De kunst

door arjendewit

Hier moet het gebeuren, dacht Arjen. Het was stil in het Stedelijk Museum. Mensen schuifelden van zaal naar zaal, stiefelden langs de werken. Een omaatje moest de arm vasthouden van haar man, die nog goed ter been was. Ze leek het allemaal niet goed te kunnen zien, en tuurde steeds ingespannen door haar bril om de kleuren op de doeken te zien. Af en toe murmelde de man wat in haar oor. Ze leken best tevreden.

Druk was het niet. In de zaal waar Arjen stond liepen zo’n tien mensen. Veel stelletjes, die af en toe elkaars rug aanraakten of even elkaars hand vastpakten. Arjen liep door. Hij was iemand die niet minuten voor ieder stuk bleef staan kijken, zoals veel bezoekers doen, maar iemand die een vluchtige blik wierp op ieder werk, tot hij ergens door getroffen werd. Dat gebeurde een keer of drie in het gemiddelde museum. Op deze dag had hij een speciale outfit aangetrokken: netjes, een tikje apart, maar niet te opvallend. Zijn geruite bloes zat tot zijn nek dichtgeknoopt, een strak zwart jasje eroverheen. Een petje nonchalant schuin op zijn hoofd.

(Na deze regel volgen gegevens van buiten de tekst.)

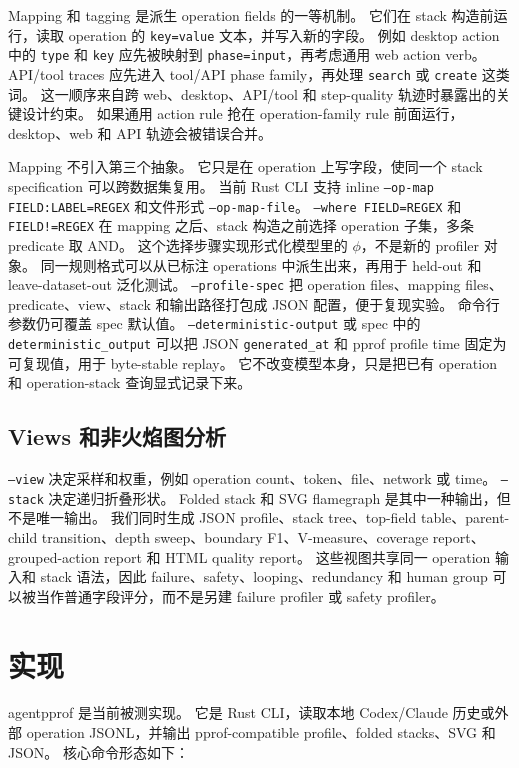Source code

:\documentclass[10pt,twocolumn]{ctexart}
\newcommand{\toolname}{agentpprof}
\begin{document}
Mapping 和 tagging 是派生 operation fields 的一等机制。
它们在 stack 构造前运行，读取 operation 的 \texttt{key=value} 文本，并写入新的字段。
例如 desktop action 中的 \texttt{type} 和 \texttt{key} 应先被映射到 \texttt{phase=input}，再考虑通用 web action verb。
API/tool traces 应先进入 tool/API phase family，再处理 \texttt{search} 或 \texttt{create} 这类词。
这一顺序来自跨 web、desktop、API/tool 和 step-quality 轨迹时暴露出的关键设计约束。
如果通用 action rule 抢在 operation-family rule 前面运行，desktop、web 和 API 轨迹会被错误合并。

Mapping 不引入第三个抽象。
它只是在 operation 上写字段，使同一个 stack specification 可以跨数据集复用。
当前 Rust CLI 支持 inline \texttt{--op-map FIELD:LABEL=REGEX} 和文件形式 \texttt{--op-map-file}。
\texttt{--where FIELD=REGEX} 和 \texttt{FIELD!=REGEX} 在 mapping 之后、stack 构造之前选择 operation 子集，多条 predicate 取 AND。
这个选择步骤实现形式化模型里的 $\phi$，不是新的 profiler 对象。
同一规则格式可以从已标注 operations 中派生出来，再用于 held-out 和 leave-dataset-out 泛化测试。
\texttt{--profile-spec} 把 operation files、mapping files、predicate、view、stack 和输出路径打包成 JSON 配置，便于复现实验。
命令行参数仍可覆盖 spec 默认值。
\texttt{--deterministic-output} 或 spec 中的 \texttt{deterministic\_output} 可以把 JSON \texttt{generated\_at} 和 pprof profile time 固定为可复现值，用于 byte-stable replay。
它不改变模型本身，只是把已有 operation 和 operation-stack 查询显式记录下来。

\subsection{Views 和非火焰图分析}

\texttt{--view} 决定采样和权重，例如 operation count、token、file、network 或 time。
\texttt{--stack} 决定递归折叠形状。
Folded stack 和 SVG flamegraph 是其中一种输出，但不是唯一输出。
我们同时生成 JSON profile、stack tree、top-field table、parent-child transition、depth sweep、boundary F1、V-measure、coverage report、grouped-action report 和 HTML quality report。
这些视图共享同一 operation 输入和 stack 语法，因此 failure、safety、looping、redundancy 和 human group 可以被当作普通字段评分，而不是另建 failure profiler 或 safety profiler。

\section{实现}

\toolname{} 是当前被测实现。
它是 Rust CLI，读取本地 Codex/Claude 历史或外部 operation JSONL，并输出 pprof-compatible profile、folded stacks、SVG 和 JSON。
核心命令形态如下：
\end{document}
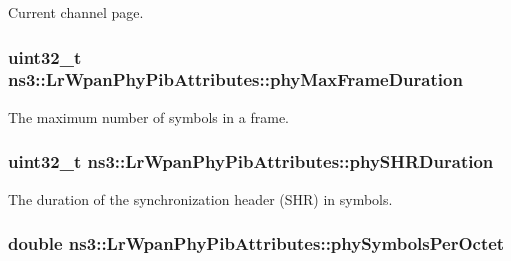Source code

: Current channel page. 

\subsubsection[{\texorpdfstring{phy\+Max\+Frame\+Duration}{phyMaxFrameDuration}}]{\setlength{\rightskip}{0pt plus 5cm}uint32\+\_\+t ns3\+::\+Lr\+Wpan\+Phy\+Pib\+Attributes\+::phy\+Max\+Frame\+Duration}\hypertarget{structns3_1_1LrWpanPhyPibAttributes_ad1b1881fc2d7d2932289b0aa466cd38e}{}\label{structns3_1_1LrWpanPhyPibAttributes_ad1b1881fc2d7d2932289b0aa466cd38e}


The maximum number of symbols in a frame. 

\subsubsection[{\texorpdfstring{phy\+S\+H\+R\+Duration}{phySHRDuration}}]{\setlength{\rightskip}{0pt plus 5cm}uint32\+\_\+t ns3\+::\+Lr\+Wpan\+Phy\+Pib\+Attributes\+::phy\+S\+H\+R\+Duration}\hypertarget{structns3_1_1LrWpanPhyPibAttributes_aab1a755b2d7e44e183c2ec7c53f4226e}{}\label{structns3_1_1LrWpanPhyPibAttributes_aab1a755b2d7e44e183c2ec7c53f4226e}


The duration of the synchronization header (S\+HR) in symbols. 

\subsubsection[{\texorpdfstring{phy\+Symbols\+Per\+Octet}{phySymbolsPerOctet}}]{\setlength{\rightskip}{0pt plus 5cm}double ns3\+::\+Lr\+Wpan\+Phy\+Pib\+Attributes\+::phy\+Symbols\+Per\+Octet}\hypertarget{structns3_1_1LrWpanPhyPibAttributes_a7fd39e2ca8da87b2bdc6260983c15a5d}{}\label{structns3_1_1LrWpanPhyPibAttributes_a7fd39e2ca8da87b2bdc6260983c15a5d}


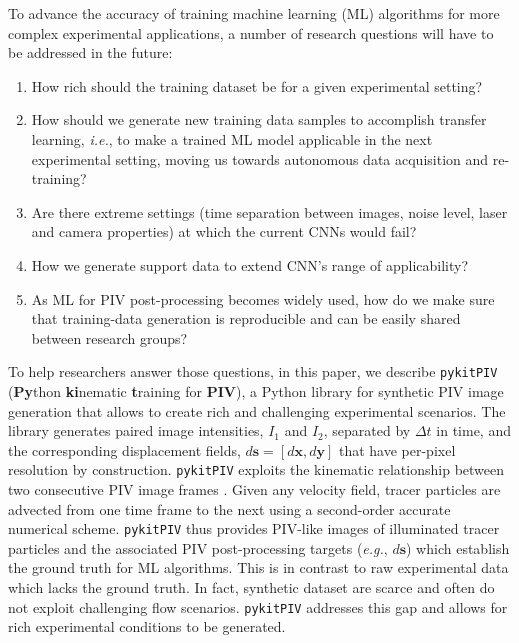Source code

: \documentclass[a4paper,fleqn]{cas-dc}
\begin{document}
To advance the accuracy of training machine learning (ML) algorithms for more complex experimental applications, a number of research questions will have to be addressed in the future:
\begin{enumerate}
\item How rich should the training dataset be for a given experimental setting?
\item How should we generate new training data samples to accomplish transfer learning, \textit{i.e.}, to make a trained ML model applicable in the next experimental setting, moving us towards autonomous data acquisition and re-training?
\item Are there extreme settings (time separation between images, noise level, laser and camera properties) at which the current CNNs would fail?
\item How we generate support data to extend CNN's range of applicability?
\item As ML for PIV post-processing becomes widely used, how do we make sure that training-data generation is reproducible and can be easily shared between research groups?
\end{enumerate}

To help researchers answer those questions, in this paper, we describe \texttt{pykitPIV} (\textbf{Py}thon \textbf{ki}nematic \textbf{t}raining for \textbf{PIV}), a Python library for synthetic PIV image generation that allows to create rich and challenging experimental scenarios. The library generates paired image intensities, $I_1$ and $I_2$, separated by $\Delta t$ in time, and the corresponding displacement fields, $d\mathbf{s} = [d \mathbf{x}, d\mathbf{y}]$ that have per-pixel resolution by construction. \texttt{pykitPIV} exploits the kinematic relationship between two consecutive PIV image frames \cite{manickathan2022kinematic}. Given any velocity field, tracer particles are advected from one time frame to the next using a second-order accurate numerical scheme. \texttt{pykitPIV} thus provides PIV-like images of illuminated tracer particles and the associated PIV post-processing targets (\textit{e.g.}, $d\mathbf{s}$) which establish the ground truth for ML algorithms. This is in contrast to raw experimental data which lacks the ground truth. In fact, synthetic dataset are scarce and often do not exploit challenging flow scenarios. \texttt{pykitPIV} addresses this gap and allows for rich experimental conditions to be generated.
\end{document}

Arjen hoorde de schuifelende stappen van het oude echtpaar, de tik van de hakken van jongere vrouwen, af en toe een fluisterend commentaar. Dat is de code van het museum: niet luid praten. Een suppoost kwam binnen en keek vermoeid de zaal in. Suppoosten blijven een kwartier in dezelfde zaal, wist Arjen, daarna lopen ze door.

Arjen ging een andere zaal in, liep door zonder om zich heen te kijken en betrad een nieuwe, grotere ruimte. Iets meer mensen hier. Nu moest het gebeuren. Hij haalde een opgevouwen papiertje uit zijn zak, schraapte zijn keel en riep om aandacht: “Dames en heren, komt u er even bij! Ja, kom maar, hier gaat het gebeuren.” Mensen keken verschrikt op, als katten die door de tuin lopen en een onverwacht geluid horen. “Kom maar dichterbij”, zei Arjen luid. Voorzichtig kwamen bezoekers inderdaad een stapje dichterbij. Toen begon hij voor te lezen, nog steeds op een toon die te luid was voor de serene museumsfeer.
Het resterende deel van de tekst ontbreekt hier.